Natural Hot Springs
Did you know Nevada is home to over 300 hot springs? This month’s hike takes you to one of the best hot springs in Nevada. It’s located near Hoover Dam and it’s a great hike during the cooler months.
Note: This hike is closed during Summer months.
Hiking Tip of the Month
This is the time of year you need to dress in layers to keep comfortable. Clothing helps you stay dry and warm. How do you prevent becoming chilled? Wear layers of clothing. The secret to layering is combining the correct clothing in the proper order. Done correctly layers trap air warmed by your body heat while wicking moisture away from your skin.
The first layer (the one closest to your skin) will wick moisture away from your skin while trapping body heat.

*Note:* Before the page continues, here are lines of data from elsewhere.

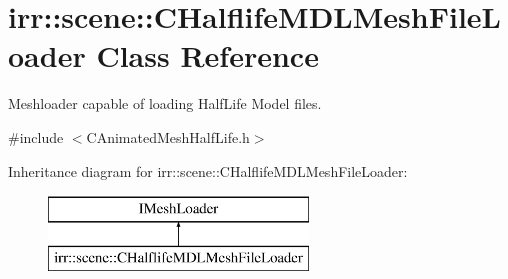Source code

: \hypertarget{classirr_1_1scene_1_1_c_halflife_m_d_l_mesh_file_loader}{\section{irr\-:\-:scene\-:\-:C\-Halflife\-M\-D\-L\-Mesh\-File\-Loader Class Reference}
\label{classirr_1_1scene_1_1_c_halflife_m_d_l_mesh_file_loader}
}


Meshloader capable of loading Half\-Life Model files.  




{\ttfamily \#include $<$C\-Animated\-Mesh\-Half\-Life.\-h$>$}

Inheritance diagram for irr\-:\-:scene\-:\-:C\-Halflife\-M\-D\-L\-Mesh\-File\-Loader\-:\begin{figure}[H]
\begin{center}
\leavevmode
\includegraphics[height=2.000000cm]{classirr_1_1scene_1_1_c_halflife_m_d_l_mesh_file_loader}
\end{center}
\end{figure}
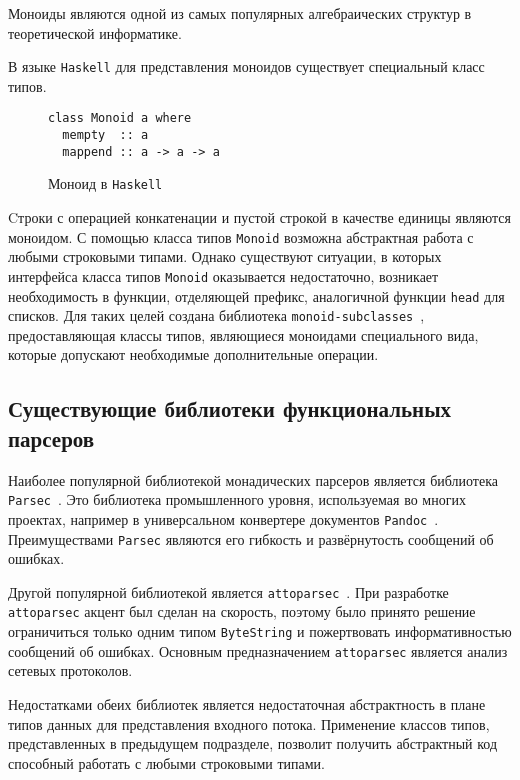 Моноиды являются одной из самых популярных алгебраических структур в теоретической информатике.

В языке \lstinline{Haskell} для представления моноидов существует специальный класс типов.

\begin{figure}[h]
\begin{lstlisting}
class Monoid a where
  mempty  :: a
  mappend :: a -> a -> a
\end{lstlisting}
\caption{Моноид в \lstinline{Haskell}}
\label{listing:Monoid}
\end{figure}

Cтроки с операцией конкатенации и пустой строкой в качестве единицы являются моноидом. С помощью класса типов \lstinline{Monoid} возможна абстрактная работа с любыми строковыми типами. Однако существуют ситуации, в которых интерфейса класса типов \lstinline{Monoid} оказывается недостаточно, возникает необходимость в функции, отделяющей префикс, аналогичной функции \lstinline{head} для списков. Для таких целей создана библиотека \lstinline{monoid-subclasses}~\autocite{MonoidSubclasses}, предоставляющая классы типов, являющиеся моноидами специального вида, которые допускают необходимые дополнительные операции.

\subsection{Существующие библиотеки функциональных парсеров}

Наиболее популярной библиотекой монадических парсеров является библиотека \lstinline{Parsec}~\autocite{Parsec}. Это библиотека промышленного уровня, используемая во многих проектах, например в универсальном конвертере документов \lstinline{Pandoc}~\autocite{Pandoc}. Преимуществами \lstinline{Parsec} являются его гибкость и развёрнутость сообщений об ошибках.

Другой популярной библиотекой является \lstinline{attoparsec}~\autocite{Attoparsec}. При разработке \lstinline{attoparsec} акцент был сделан на скорость, поэтому было принято решение ограничиться только одним типом \lstinline{ByteString} и пожертвовать информативностью сообщений об ошибках. Основным предназначением \lstinline{attoparsec} является анализ сетевых протоколов.

Недостатками обеих библиотек является недостаточная абстрактность в плане типов данных для представления входного потока. Применение классов типов, представленных в предыдущем подразделе, позволит получить абстрактный код способный работать с любыми строковыми типами.

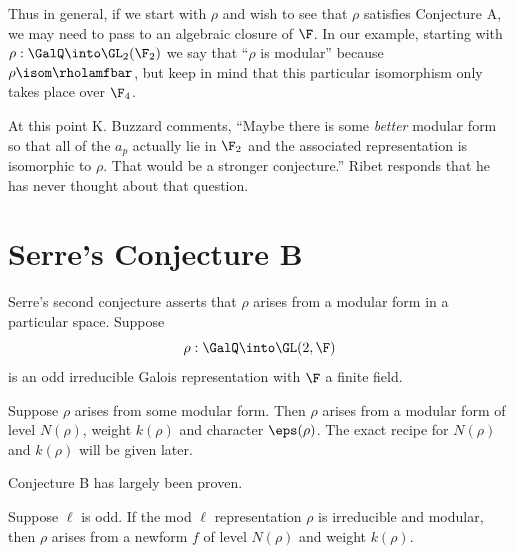 \documentclass{report}
\begin{document}
Thus in general, if we start with $\rho$ and wish to see that
$\rho$ satisfies Conjecture A, we may need to pass to an
algebraic closure of $\F$.
In our example, starting with $\rho:\GalQ\into\GL_2(\F_2)$
we say that ``$\rho$ is modular'' because
$\rho\isom\rholamfbar$, but keep in mind that
this particular isomorphism
only takes place over $\F_4$.

At this point K. Buzzard
comments,
``Maybe there is some {\em better} modular form so that all of the
$a_p$ actually lie in $\F_2$ and the associated representation
is isomorphic to $\rho$.  That would be a stronger conjecture.''
Ribet responds that he has never thought about that question.

\section{Serre's Conjecture B}
Serre's second conjecture asserts that $\rho$
arises from a modular form in a particular space.
Suppose
    $$\rho:\GalQ\into\GL(2,\F)$$
is an odd irreducible Galois representation
with $\F$ a finite field.
\begin{conjecture}
Suppose $\rho$ arises from some modular form.
Then $\rho$ arises from a modular form
of level $N(\rho)$, weight $k(\rho)$ and
character $\eps(\rho)$.
The exact recipe for $N(\rho)$ and $k(\rho)$ will be given
later.
\end{conjecture}
Conjecture B has largely been proven.
\begin{theorem} Suppose $\ell$ is odd. If the mod $\ell$ representation
$\rho$ is irreducible and modular, then $\rho$
arises from a newform $f$ of level $N(\rho)$
and weight $k(\rho)$.
\end{theorem}
\end{document}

Any of the wicking fabrics found under the trade names Thermax or Coolmax work well. They come in different thicknesses. The colder the climate, the thicker the material you will want.
The middle layer acts as insulation. Fleece sweats, polypro pullovers, or a long-sleeved flannel shirt are good choices. The middle layer can be more than one item of clothing.
The final layer stops the wind. A windbreaker is fine in Las Vegas, except during winter months in Mt. Charleston. Jackets made from GORE-TEX are recommended during winter in cold climates or at high elevation.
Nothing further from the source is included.